The reason for the predominance of scalar observation lies partly in experimental limitations. Also the tradition of spectral time series analysis may have biased experimentalists to concentrate on analysing single measurement channels at a time. One example of a multivariate measurement is the vibrating string data [Tufillaro et al. (1995)] that we use in this book; see Appendix B.3. In this case, the observables represent variables of a physical model so perfectly that they can be used as state vectors without any complication. In distributed systems, however, the mutual relationship of different simultaneously recorded variables is much less clear. Examples of this type are manifold in physiology, economics or climatology, where multivariate time series occur very frequently. Such systems are generally quite complicated and a systematic investigation of the interrelation between the observables from a different than a time series point of view is difficult. The different aspects which we will discuss in this chapter are relevant in exactly such situations.
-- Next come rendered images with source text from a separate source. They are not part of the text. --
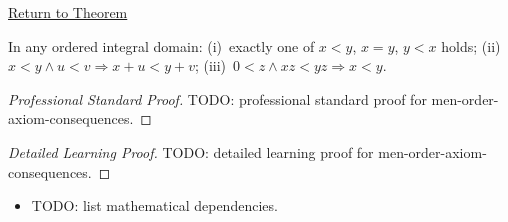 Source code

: \newpage
{}
\label{prf:men-order-axiom-consequences}

\begin{remark*}[Return]
\hyperref[thm:men-order-axiom-consequences]{Return to Theorem}
\end{remark*}

\begin{theorem*}
In any ordered integral domain:
(i)~exactly one of $x<y$, $x=y$, $y<x$ holds;
(ii)~$x<y \wedge u<v \Rightarrow x+u<y+v$;
(iii)~$0<z \wedge xz<yz \Rightarrow x<y$.
\end{theorem*}

\begin{proof}[Professional Standard Proof]
\LRAProofBodyStart
TODO: professional standard proof for men-order-axiom-consequences.
\end{proof}

\begin{proof}[Detailed Learning Proof]
\LRAProofBodyStart
TODO: detailed learning proof for men-order-axiom-consequences.
\end{proof}

\begin{remark*}
\end{remark*}

\begin{dependencies}
\begin{itemize}
  \item TODO: list mathematical dependencies.
\end{itemize}
\end{dependencies}

\clearpage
Measures for interdependence

As pointed out before, a first question in the analysis of simultaneously recorded observables is whether they are independent.

Example 14.1 (Surface wind velocities). Let our bivariate time series be a recording of the x-component and the y-component of the wind speed measured at some point on the earth's surface. In principle, these could represent two independent processes. Of course, a more reasonable hypothesis would be that the modulus of the wind speed and the angle of the velocity vector are the independent processes, and hence both x and y share some information of both.